**Assigned task:**
Copy out the data below, all of it, exactly.
-*-*-
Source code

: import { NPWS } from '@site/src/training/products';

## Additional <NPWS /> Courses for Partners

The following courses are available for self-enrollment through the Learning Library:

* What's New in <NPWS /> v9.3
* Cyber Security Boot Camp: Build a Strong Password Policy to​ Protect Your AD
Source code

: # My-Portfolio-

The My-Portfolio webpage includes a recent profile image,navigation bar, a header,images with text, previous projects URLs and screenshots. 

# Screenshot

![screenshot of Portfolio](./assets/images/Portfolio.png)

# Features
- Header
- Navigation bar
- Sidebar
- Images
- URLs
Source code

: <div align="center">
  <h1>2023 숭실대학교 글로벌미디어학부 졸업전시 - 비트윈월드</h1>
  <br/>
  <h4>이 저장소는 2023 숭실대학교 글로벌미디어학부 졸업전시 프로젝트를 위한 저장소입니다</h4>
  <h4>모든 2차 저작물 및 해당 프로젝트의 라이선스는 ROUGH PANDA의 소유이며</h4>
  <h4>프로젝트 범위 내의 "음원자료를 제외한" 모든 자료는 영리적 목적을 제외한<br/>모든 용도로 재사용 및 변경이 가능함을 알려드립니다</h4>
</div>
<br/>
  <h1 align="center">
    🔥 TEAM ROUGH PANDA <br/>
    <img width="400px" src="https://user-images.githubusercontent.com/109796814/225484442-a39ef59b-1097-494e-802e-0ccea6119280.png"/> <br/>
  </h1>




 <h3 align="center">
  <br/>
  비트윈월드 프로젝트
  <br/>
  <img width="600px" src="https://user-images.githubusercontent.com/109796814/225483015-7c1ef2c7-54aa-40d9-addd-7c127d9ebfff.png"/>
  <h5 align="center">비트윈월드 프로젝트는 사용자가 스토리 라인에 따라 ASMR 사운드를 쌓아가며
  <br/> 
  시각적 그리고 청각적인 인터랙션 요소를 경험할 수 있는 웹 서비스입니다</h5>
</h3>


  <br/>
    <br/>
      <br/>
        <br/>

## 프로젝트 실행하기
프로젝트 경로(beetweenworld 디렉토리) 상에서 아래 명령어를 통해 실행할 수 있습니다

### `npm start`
-*-*-
**Reply to the task:**
Source code

: import { NPWS } from '@site/src/training/products';

## Additional <NPWS /> Courses for Partners

The following courses are available for self-enrollment through the Learning Library:

* What's New in <NPWS /> v9.3
* Cyber Security Boot Camp: Build a Strong Password Policy to​ Protect Your AD
Source code

: # My-Portfolio-

The My-Portfolio webpage includes a recent profile image,navigation bar, a header,images with text, previous projects URLs and screenshots. 

# Screenshot

![screenshot of Portfolio](./assets/images/Portfolio.png)

# Features
- Header
- Navigation bar
- Sidebar
- Images
- URLs
Source code

: <div align="center">
  <h1>2023 숭실대학교 글로벌미디어학부 졸업전시 - 비트윈월드</h1>
  <br/>
  <h4>이 저장소는 2023 숭실대학교 글로벌미디어학부 졸업전시 프로젝트를 위한 저장소입니다</h4>
  <h4>모든 2차 저작물 및 해당 프로젝트의 라이선스는 ROUGH PANDA의 소유이며</h4>
  <h4>프로젝트 범위 내의 "음원자료를 제외한" 모든 자료는 영리적 목적을 제외한<br/>모든 용도로 재사용 및 변경이 가능함을 알려드립니다</h4>
</div>
<br/>
  <h1 align="center">
    🔥 TEAM ROUGH PANDA <br/>
    <img width="400px" src="https://user-images.githubusercontent.com/109796814/225484442-a39ef59b-1097-494e-802e-0ccea6119280.png"/> <br/>
  </h1>




 <h3 align="center">
  <br/>
  비트윈월드 프로젝트
  <br/>
  <img width="600px" src="https://user-images.githubusercontent.com/109796814/225483015-7c1ef2c7-54aa-40d9-addd-7c127d9ebfff.png"/>
  <h5 align="center">비트윈월드 프로젝트는 사용자가 스토리 라인에 따라 ASMR 사운드를 쌓아가며
  <br/> 
  시각적 그리고 청각적인 인터랙션 요소를 경험할 수 있는 웹 서비스입니다</h5>
</h3>


  <br/>
    <br/>
      <br/>
        <br/>

## 프로젝트 실행하기
프로젝트 경로(beetweenworld 디렉토리) 상에서 아래 명령어를 통해 실행할 수 있습니다

### `npm start`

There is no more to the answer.